Ein Mann schreibt: „Ein Kunstwerk für 40.000 Euro?! Jetzt weiß ich, weshalb wir kein Geld für die Sanierung der Schulen und der Straßen haben.“ In einem weiteren Kommentar stellt ein Nutzer eine überspitzte Rechnung auf: „100 Meter Klebeband, 14,20 Euro. Aufwandskosten, 200 Euro. Der Stadt sagen, das 40.000 Euro zu teuer waren, unbezahlbar.“ „Die Stadt hat das Band aus Gold geholt“, kommentiert ein weiterer Schreiber. „Gelbgold, wie es scheint. Sieht total billig aus“, lautet die Antwort auf diese Steilvorlage. „Ich kann diesem Kunstwerk genau so wenig abgewinnen, wie dem verrosteten Stahlträger auf dem Schwarzwald-Baar Klinikum“, äußert sich ein Kritiker. Ein Leser ist sich sogar sicher, das Kunstwerk sei ein Fall für die Fernsehsendung von Comedian Mario Barth. Darin werden besonders markante Fälle von Steuerverschwendung thematisiert.
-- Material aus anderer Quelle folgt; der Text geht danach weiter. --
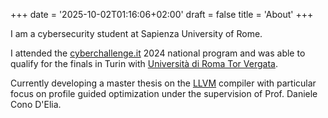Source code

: +++
date = '2025-10-02T01:16:06+02:00'
draft = false
title = 'About'
+++


I am a cybersecurity student at Sapienza University of Rome. 

I attended the [cyberchallenge.it](cyberchallenge.it) 2024 national program and was able to qualify for the finals in Turin with [Università di Roma Tor Vergata](https://web.uniroma2.it/).

Currently developing a master thesis on the [LLVM](https://llvm.org/) compiler with particular focus on profile guided optimization under the supervision of Prof. Daniele Cono D'Elia.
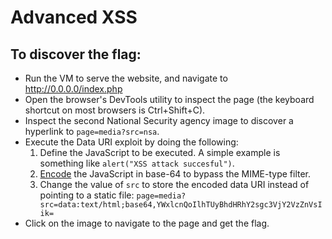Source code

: # Advanced XSS

##  To discover the flag:

- Run the VM to serve the website, and navigate to http://0.0.0.0/index.php
- Open the browser's DevTools utility to inspect the page (the keyboard shortcut on most browsers is Ctrl+Shift+C).
- Inspect the second National Security agency image to discover a hyperlink to `page=media?src=nsa`.
- Execute the Data URI exploit by doing the following:
    1. Define the JavaScript to be executed. A simple example is something like `alert("XSS attack succesful")`.
    2. [Encode](https://www.base64encode.org/) the JavaScript in base-64 to bypass the MIME-type filter.
    3. Change the value of `src` to store the encoded data URI instead of pointing to a static file: 
    `page=media?src=data:text/html;base64,YWxlcnQoIlhTUyBhdHRhY2sgc3VjY2VzZnVsIik=`
- Click on the image to navigate to the page and get the flag.
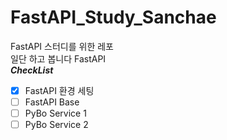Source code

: # FastAPI_Study_Sanchae
FastAPI 스터디를 위한 레포 <br>
일단 하고 봅니다 FastAPI <br>
***CheckList***
- [X] FastAPI 환경 세팅
- [ ] FastAPI Base
- [ ] PyBo Service 1
- [ ] PyBo Service 2
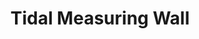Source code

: ---
pid: PT420
title: Tidal Measuring Wall
location_transcription: Penn Treaty Park
zipcode: '19125'
outside_phl: 
neighborhood: Fishtown,Kensington
age: '61'
age_range: 60-69
instagram: 
image_file_name: PT_420.jpg
proposal_transcription: Make a wall out of recycled shipping steel. Mark it as tide
  comes and goes in a creative way. Mark with a sculpture of a fish (catfish)
topic: Environment,Philadelphia
topic_summary: 0, 0
type: Sculpture Statue
keywords_other: Measuring Wall, Recycled
credit: Frank
image_labels: 
twitter: 
facebook: 
permalink: "/monuments/pt420/"
layout: item-page
---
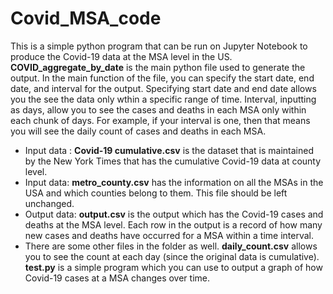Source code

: # Covid_MSA_code
This is a simple python program that can be run on Jupyter Notebook to produce the Covid-19 data at the MSA level in the US. **COVID_aggregate_by_date** is the main python 
file used to generate the output. In the main function of the file, you can specify the start date, end date, and interval for the output. Specifying start date and end date
allows you the see the data only wthin a specific range of time. Interval, inputting as days, allow you to see the cases and deaths in each MSA only within each chunk of days.
For example, if your interval is one, then that means you will see the daily count of cases and deaths in each MSA.  
- Input data : **Covid-19 cumulative.csv** is the dataset that is maintained by the New York Times that has the cumulative Covid-19 data at county level. 
- Input data: **metro_county.csv** has the information on all the MSAs in the USA and which counties belong to them. This file should be left unchanged.
- Output data: **output.csv** is the output which has the Covid-19 cases and deaths at the MSA level. Each row in the output is a record of how many new cases and deaths have occurred for a MSA within a time interval.
- There are some other files in the folder as well. **daily_count.csv** allows you to see the count at each day (since the original data is cumulative). **test.py** is a simple
program which you can use to output a graph of how Covid-19 cases at a MSA changes over time.
             
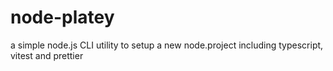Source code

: # node-platey
a simple node.js CLI utility to setup a new node.project including typescript, vitest and prettier
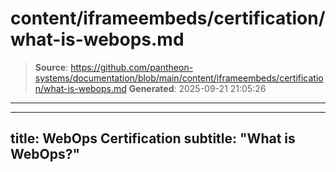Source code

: # content/iframeembeds/certification/what-is-webops.md

> **Source**: https://github.com/pantheon-systems/documentation/blob/main/content/iframeembeds/certification/what-is-webops.md
> **Generated**: 2025-09-21 21:05:26

---

---
title: WebOps Certification
subtitle: "What is WebOps?"
---

<Partial file="certification-guide/what-is-webops.md" />
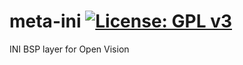 meta-ini [![License: GPL v3](https://img.shields.io/badge/License-GPLv3-blue.svg)](https://www.gnu.org/licenses/gpl-3.0)
========
INI BSP layer for Open Vision
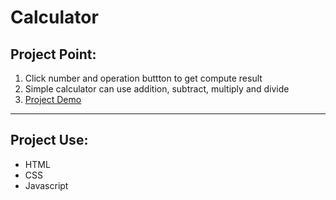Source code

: # Calculator

## Project Point:

1. Click number and operation buttton to get compute result
2. Simple calculator can use addition, subtract, multiply and divide
3. [Project Demo](https://day-project.zkhsin.now.sh/Calculator/)

---

## Project Use:

- HTML
- CSS
- Javascript
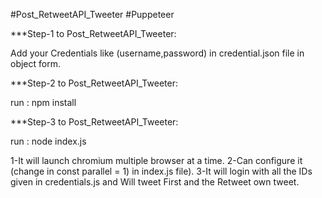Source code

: #Post_RetweetAPI_Tweeter
#Puppeteer

***Step-1 to Post_RetweetAPI_Tweeter:

Add your Credentials like (username,password) in credential.json file in object form.

***Step-2 to Post_RetweetAPI_Tweeter:

run : npm install

***Step-3 to Post_RetweetAPI_Tweeter:

run : node index.js

1-It will launch chromium multiple browser at a time.
2-Can configure it (change in const parallel = 1) in index.js file).
3-It will login with all the IDs given in credentials.js and Will tweet First and the Retweet own tweet.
Eine positive Stimme findet man in einem anderen Facebook-Forum: „Kunst ist Geschmackssache. Die Idee gefällt mir sogar.“ In ihrem Beitrag kritisiert die Frau auch die „Nörgler“, die jeden Versuch einer Stadtverschönerung madig reden würden. Eine Frau steht ihr zu Seite und fügt an: „Für Kunst und Kultur wird schon genug Geld gestrichen. Das finde ich schade.“

Nicht ganz so einseitig wie im sozialen Netzwerk sind die Meinungen der befragten Personen bei einer Straßenumfrage vor der SÜDKURIER-Videokamera. Beim Aussehen halten sich Befürworter und Gegner sogar die Waage. Angesprochen auf die Kosten, kippt das Verhältnis wieder in die ablehnende Richtung. Viele der Befragten verstehen nicht, dass ein Kunstprojekt so teuer ist. Sie sind der Meinung, das Geld hätte eher in Schulen, Kindergärten und Straßen investiert werden sollen.